SVector vs Vec usage: Why do I have an 8x speedup in a simple example?

Hello,

I was playing with both SVector and Vec from StaticArrays and SIMD respectively.

I was surprised obtaining an 8x speedup using SVector vs Vec. Am I using Vecin a non suitable example or maybe I’m not using it properly?
Do I get this results only because x and y don’t change and StaticArrays makes some sort of optimization because of this?

Benchmark results

SIMD vectors
Trial(247.513 ns)
SVector vectors
Trial(39.496 ns)

Code to benchmark both functions

using StaticArrays
using BenchmarkTools
using SIMD

function make_n_sums_vec(x::Vec, y::Vec, n::Int)
    aux = zero(x)
    for i in 1:n
        aux += x + y
    end
    return aux
end

function make_n_sums_sarr(x::SArray, y::SArray, n::Int)
    aux = zero(x)
    for i in 1:n
        aux += x + y
    end
    return aux
end

x_vec  = Vec{4,Int64}((1,2,3,4))
x_sarr = SVector{4,Int64}([1,2,3,4]);

# The result should  be `x_vec * 2 * 100`
println("SIMD vectors")
println(@benchmark make_n_sums_vec(x_vec, x_vec, 100))

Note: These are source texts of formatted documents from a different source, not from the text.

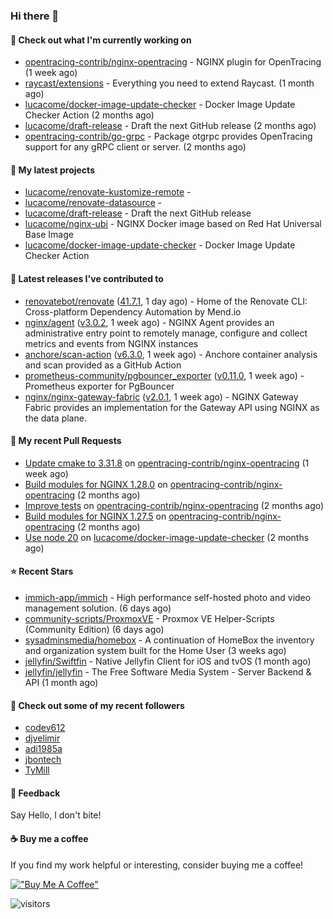 ### Hi there 👋

#### 👷 Check out what I'm currently working on

- [opentracing-contrib/nginx-opentracing](https://github.com/opentracing-contrib/nginx-opentracing) - NGINX plugin for OpenTracing (1 week ago)
- [raycast/extensions](https://github.com/raycast/extensions) - Everything you need to extend Raycast. (1 month ago)
- [lucacome/docker-image-update-checker](https://github.com/lucacome/docker-image-update-checker) - Docker Image Update Checker Action (2 months ago)
- [lucacome/draft-release](https://github.com/lucacome/draft-release) - Draft the next GitHub release (2 months ago)
- [opentracing-contrib/go-grpc](https://github.com/opentracing-contrib/go-grpc) - Package otgrpc provides OpenTracing support for any gRPC client or server. (2 months ago)

#### 🌱 My latest projects

- [lucacome/renovate-kustomize-remote](https://github.com/lucacome/renovate-kustomize-remote) - 
- [lucacome/renovate-datasource](https://github.com/lucacome/renovate-datasource) - 
- [lucacome/draft-release](https://github.com/lucacome/draft-release) - Draft the next GitHub release
- [lucacome/nginx-ubi](https://github.com/lucacome/nginx-ubi) - NGINX Docker image based on Red Hat Universal Base Image
- [lucacome/docker-image-update-checker](https://github.com/lucacome/docker-image-update-checker) - Docker Image Update Checker Action

#### 🔭 Latest releases I've contributed to

- [renovatebot/renovate](https://github.com/renovatebot/renovate) ([41.7.1](https://github.com/renovatebot/renovate/releases/tag/41.7.1), 1 day ago) - Home of the Renovate CLI: Cross-platform Dependency Automation by Mend.io
- [nginx/agent](https://github.com/nginx/agent) ([v3.0.2](https://github.com/nginx/agent/releases/tag/v3.0.2), 1 week ago) - NGINX Agent provides an administrative entry point to remotely manage, configure and collect metrics and events from NGINX instances
- [anchore/scan-action](https://github.com/anchore/scan-action) ([v6.3.0](https://github.com/anchore/scan-action/releases/tag/v6.3.0), 1 week ago) - Anchore container analysis and scan provided as a GitHub Action
- [prometheus-community/pgbouncer_exporter](https://github.com/prometheus-community/pgbouncer_exporter) ([v0.11.0](https://github.com/prometheus-community/pgbouncer_exporter/releases/tag/v0.11.0), 1 week ago) - Prometheus exporter for PgBouncer
- [nginx/nginx-gateway-fabric](https://github.com/nginx/nginx-gateway-fabric) ([v2.0.1](https://github.com/nginx/nginx-gateway-fabric/releases/tag/v2.0.1), 1 week ago) - NGINX Gateway Fabric provides an implementation for the Gateway API using NGINX as the data plane.

#### 🔨 My recent Pull Requests

- [Update cmake to 3.31.8](https://github.com/opentracing-contrib/nginx-opentracing/pull/875) on [opentracing-contrib/nginx-opentracing](https://github.com/opentracing-contrib/nginx-opentracing) (1 week ago)
- [Build modules for NGINX 1.28.0](https://github.com/opentracing-contrib/nginx-opentracing/pull/840) on [opentracing-contrib/nginx-opentracing](https://github.com/opentracing-contrib/nginx-opentracing) (2 months ago)
- [Improve tests](https://github.com/opentracing-contrib/nginx-opentracing/pull/836) on [opentracing-contrib/nginx-opentracing](https://github.com/opentracing-contrib/nginx-opentracing) (2 months ago)
- [Build modules for NGINX 1.27.5](https://github.com/opentracing-contrib/nginx-opentracing/pull/835) on [opentracing-contrib/nginx-opentracing](https://github.com/opentracing-contrib/nginx-opentracing) (2 months ago)
- [Use node 20](https://github.com/lucacome/docker-image-update-checker/pull/218) on [lucacome/docker-image-update-checker](https://github.com/lucacome/docker-image-update-checker) (2 months ago)

#### ⭐ Recent Stars

- [immich-app/immich](https://github.com/immich-app/immich) - High performance self-hosted photo and video management solution. (6 days ago)
- [community-scripts/ProxmoxVE](https://github.com/community-scripts/ProxmoxVE) - Proxmox VE Helper-Scripts (Community Edition)  (6 days ago)
- [sysadminsmedia/homebox](https://github.com/sysadminsmedia/homebox) - A continuation of HomeBox the inventory and organization system built for the Home User (3 weeks ago)
- [jellyfin/Swiftfin](https://github.com/jellyfin/Swiftfin) - Native Jellyfin Client for iOS and tvOS  (1 month ago)
- [jellyfin/jellyfin](https://github.com/jellyfin/jellyfin) - The Free Software Media System - Server Backend &amp; API (1 month ago)

#### 👯 Check out some of my recent followers

- [codev612](https://github.com/codev612)
- [djvelimir](https://github.com/djvelimir)
- [adi1985a](https://github.com/adi1985a)
- [jbontech](https://github.com/jbontech)
- [TyMill](https://github.com/TyMill)

#### 💬 Feedback

Say Hello, I don't bite!

#### ☕ Buy me a coffee

If you find my work helpful or interesting, consider buying me a coffee!

[!["Buy Me A Coffee"](https://www.buymeacoffee.com/assets/img/custom_images/orange_img.png)](https://www.buymeacoffee.com/lucacome)

![visitors](https://visitor-badge.laobi.icu/badge?page_id=lucacome.visitor-badge)
#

println("SVector vectors")
println(@benchmark make_n_sums_sarr(x_sarr, x_sarr, 100))
Looking at the native code it seems both use vector instructions vpaddq to make the additions
@code_native x_vec + x_vec

	.section	__TEXT,__text,regular,pure_instructions
; ┌ @ SIMD.jl:1020 within `+'
; │┌ @ SIMD.jl:604 within `llvmwrap' @ SIMD.jl:604
; ││┌ @ SIMD.jl:1020 within `macro expansion'
	vmovdqa	(%edx), %xmm0
	vmovdqa	16(%edx), %xmm1
	vpaddq	16(%esi), %xmm1, %xmm1
	vpaddq	(%esi), %xmm0, %xmm0
	vinsertf128	$1, %xmm1, %ymm0, %ymm0
; │└└
	vmovaps	%ymm0, (%edi)
	decl	%eax
	movl	%edi, %eax
	vzeroupper
	retl
	nopw	%cs:(%eax,%eax)
; └
@code_native x_sarr + x_sarr
	.section	__TEXT,__text,regular,pure_instructions
; ┌ @ linalg.jl:10 within `+'
; │┌ @ mapreduce.jl:17 within `map'
; ││┌ @ mapreduce.jl:21 within `_map'
; │││┌ @ mapreduce.jl:41 within `macro expansion'
; ││││┌ @ linalg.jl:10 within `+'
	vmovdqu	(%edx), %xmm0
	vmovdqu	16(%edx), %xmm1
	vpaddq	(%esi), %xmm0, %xmm0
	vpaddq	16(%esi), %xmm1, %xmm1
; │└└└└
	vmovdqu	%xmm1, 16(%edi)
	vmovdqu	%xmm0, (%edi)
	decl	%eax
	movl	%edi, %eax
	retl
	nop
; └

Firstly, x_vec and x_sarr should be const or interpolated.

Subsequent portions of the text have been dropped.